YouTube Shorts Pay Per View

How much YouTube pays for Shorts views: earnings per view and per 1,000 views, with real rates and tips to maximize revenue.

Typical Shorts Earnings:

ViewsEstimated Earnings
1,000 views$0.05 - $0.10
10,000 views$0.50 - $1.00
100,000 views$5 - $10
1,000,000 views$50 - $100

Why Shorts Pay Differently:

  • Shorts Fund replaced by ad revenue sharing in 2023
  • 45% of ad revenue goes to creators (vs 55% for long-form)
  • Revenue pooled and distributed based on views and music usage
  • Much lower RPM than traditional videos ($0.05-0.10 vs $1-5)
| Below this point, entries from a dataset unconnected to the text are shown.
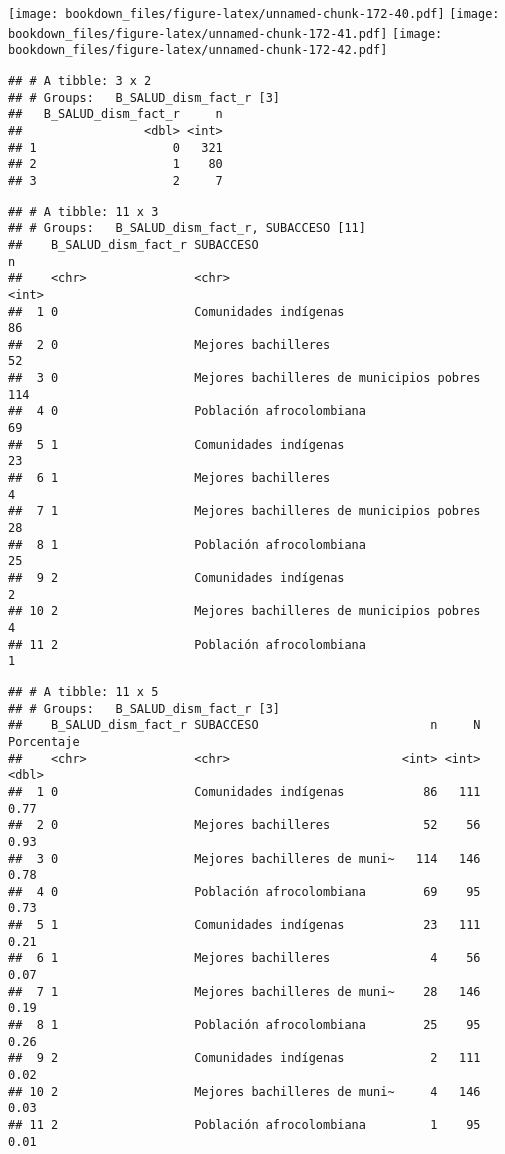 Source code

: \documentclass[]{article}
\theoremstyle{definition}
\theoremstyle{definition}
\theoremstyle{definition}
\theoremstyle{remark}
\begin{document}
\texttt{[image: bookdown\_files/figure-latex/unnamed-chunk-172-40.pdf]}
\texttt{[image: bookdown\_files/figure-latex/unnamed-chunk-172-41.pdf]}
\texttt{[image: bookdown\_files/figure-latex/unnamed-chunk-172-42.pdf]}

\begin{verbatim}
## # A tibble: 3 x 2
## # Groups:   B_SALUD_dism_fact_r [3]
##   B_SALUD_dism_fact_r     n
##                 <dbl> <int>
## 1                   0   321
## 2                   1    80
## 3                   2     7
\end{verbatim}

\begin{verbatim}
## # A tibble: 11 x 3
## # Groups:   B_SALUD_dism_fact_r, SUBACCESO [11]
##    B_SALUD_dism_fact_r SUBACCESO                                    n
##    <chr>               <chr>                                    <int>
##  1 0                   Comunidades indígenas                       86
##  2 0                   Mejores bachilleres                         52
##  3 0                   Mejores bachilleres de municipios pobres   114
##  4 0                   Población afrocolombiana                    69
##  5 1                   Comunidades indígenas                       23
##  6 1                   Mejores bachilleres                          4
##  7 1                   Mejores bachilleres de municipios pobres    28
##  8 1                   Población afrocolombiana                    25
##  9 2                   Comunidades indígenas                        2
## 10 2                   Mejores bachilleres de municipios pobres     4
## 11 2                   Población afrocolombiana                     1
\end{verbatim}

\begin{verbatim}
## # A tibble: 11 x 5
## # Groups:   B_SALUD_dism_fact_r [3]
##    B_SALUD_dism_fact_r SUBACCESO                        n     N Porcentaje
##    <chr>               <chr>                        <int> <int>      <dbl>
##  1 0                   Comunidades indígenas           86   111       0.77
##  2 0                   Mejores bachilleres             52    56       0.93
##  3 0                   Mejores bachilleres de muni~   114   146       0.78
##  4 0                   Población afrocolombiana        69    95       0.73
##  5 1                   Comunidades indígenas           23   111       0.21
##  6 1                   Mejores bachilleres              4    56       0.07
##  7 1                   Mejores bachilleres de muni~    28   146       0.19
##  8 1                   Población afrocolombiana        25    95       0.26
##  9 2                   Comunidades indígenas            2   111       0.02
## 10 2                   Mejores bachilleres de muni~     4   146       0.03
## 11 2                   Población afrocolombiana         1    95       0.01
\end{verbatim}
\end{document}
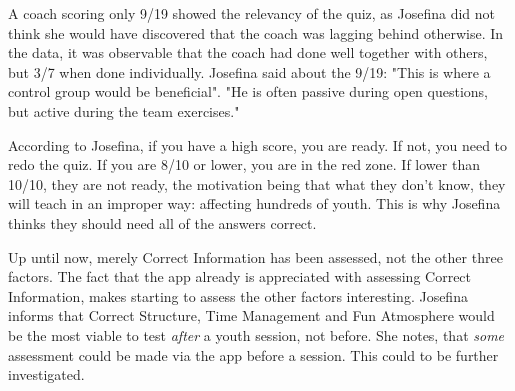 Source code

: A coach scoring only 9/19 showed the relevancy of the quiz, as Josefina did not think she would have discovered that the coach was lagging behind otherwise. In the data, it was observable that the coach had done well together with others, but 3/7 when done individually. Josefina said about the 9/19: "This is where a control group would be beneficial". "He is often passive during open questions, but active during the team exercises."

According to Josefina, if you have a high score, you are ready. If not, you need to redo the quiz. If you are 8/10 or lower, you are in the red zone. If lower than 10/10, they are not ready, the motivation being that what they don't know, they will teach in an improper way: affecting hundreds of youth. This is why Josefina thinks they should need all of the answers correct.

Up until now, merely Correct Information has been assessed, not the other three factors. The fact that the app already is appreciated with assessing Correct Information, makes starting to assess the other factors interesting. Josefina informs that Correct Structure, Time Management and Fun Atmosphere would be the most viable to test \textit{after} a youth session, not before. She notes, that \textit{some} assessment could be made via the app before a session. This could to be further investigated.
Maximizing Shorts Earnings:

  • Post consistently (daily or multiple times per week)
  • Use original audio when possible (no music licensing cuts)
  • Focus on high-volume view counts
  • Use Shorts to drive traffic to long-form content

YouTube Shorts pay per view FAQs

YouTube Shorts typically pay about $0.00005 to $0.00010 per view—or $0.05 to $0.10 per 1,000 views. So one view is roughly half a cent to one cent in creator earnings. Rates are lower than regular videos because Shorts use a separate ad pool and 45% creator share.
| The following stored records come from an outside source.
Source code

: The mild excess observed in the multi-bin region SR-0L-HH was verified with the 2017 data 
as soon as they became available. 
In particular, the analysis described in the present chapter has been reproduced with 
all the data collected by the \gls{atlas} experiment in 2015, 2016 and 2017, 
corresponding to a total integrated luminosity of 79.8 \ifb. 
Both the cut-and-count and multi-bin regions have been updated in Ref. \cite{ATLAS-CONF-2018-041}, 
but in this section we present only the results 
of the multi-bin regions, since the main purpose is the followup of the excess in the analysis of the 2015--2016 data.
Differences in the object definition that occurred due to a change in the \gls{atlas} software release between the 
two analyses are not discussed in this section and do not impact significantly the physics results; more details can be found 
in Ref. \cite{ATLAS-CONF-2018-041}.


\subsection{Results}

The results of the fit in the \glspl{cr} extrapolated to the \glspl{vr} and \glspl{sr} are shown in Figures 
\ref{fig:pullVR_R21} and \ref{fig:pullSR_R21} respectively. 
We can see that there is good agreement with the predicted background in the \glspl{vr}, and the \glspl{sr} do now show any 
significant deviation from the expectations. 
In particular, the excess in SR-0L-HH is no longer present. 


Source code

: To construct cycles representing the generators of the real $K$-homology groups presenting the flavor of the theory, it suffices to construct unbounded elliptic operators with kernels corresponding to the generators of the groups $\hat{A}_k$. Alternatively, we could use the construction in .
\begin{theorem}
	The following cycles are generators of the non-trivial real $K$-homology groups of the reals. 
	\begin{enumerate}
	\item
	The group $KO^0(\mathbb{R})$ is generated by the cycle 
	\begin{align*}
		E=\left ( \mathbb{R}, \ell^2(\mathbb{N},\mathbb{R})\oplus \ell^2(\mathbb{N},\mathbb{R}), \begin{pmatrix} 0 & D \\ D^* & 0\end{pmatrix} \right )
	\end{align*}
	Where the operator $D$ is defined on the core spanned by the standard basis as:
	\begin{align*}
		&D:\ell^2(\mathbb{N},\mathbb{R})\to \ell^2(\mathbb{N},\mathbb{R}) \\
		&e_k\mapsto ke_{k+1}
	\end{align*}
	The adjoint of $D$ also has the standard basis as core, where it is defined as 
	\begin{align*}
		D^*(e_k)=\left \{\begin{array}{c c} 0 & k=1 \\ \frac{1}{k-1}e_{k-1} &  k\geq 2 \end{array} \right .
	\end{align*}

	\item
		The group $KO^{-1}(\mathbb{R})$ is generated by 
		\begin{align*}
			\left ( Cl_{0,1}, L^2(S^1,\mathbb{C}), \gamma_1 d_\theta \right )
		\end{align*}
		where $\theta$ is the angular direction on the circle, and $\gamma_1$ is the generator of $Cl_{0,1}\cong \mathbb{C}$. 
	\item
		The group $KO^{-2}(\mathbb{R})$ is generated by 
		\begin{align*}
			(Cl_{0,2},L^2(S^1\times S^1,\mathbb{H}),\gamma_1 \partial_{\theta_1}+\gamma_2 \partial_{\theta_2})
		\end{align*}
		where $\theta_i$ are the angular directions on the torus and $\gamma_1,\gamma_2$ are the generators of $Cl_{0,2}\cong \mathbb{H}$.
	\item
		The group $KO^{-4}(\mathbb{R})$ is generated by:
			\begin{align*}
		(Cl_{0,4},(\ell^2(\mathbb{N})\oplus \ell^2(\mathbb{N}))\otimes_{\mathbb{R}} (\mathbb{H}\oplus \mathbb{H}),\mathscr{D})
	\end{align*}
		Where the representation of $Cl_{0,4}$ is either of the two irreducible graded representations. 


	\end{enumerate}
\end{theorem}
Creators earn about $0.05 to $0.10 per 1,000 Shorts views on average (often quoted as ~$0.07 per 1K). Exact pay depends on your share of Shorts views in the revenue pool, audience location, and use of licensed music.

YouTube Shorts pay roughly $0.00005–$0.00010 per single view, or $0.05–$0.10 per 1,000 views. This is much lower than long-form video because of the different revenue pool, 45% creator share, and music licensing deductions.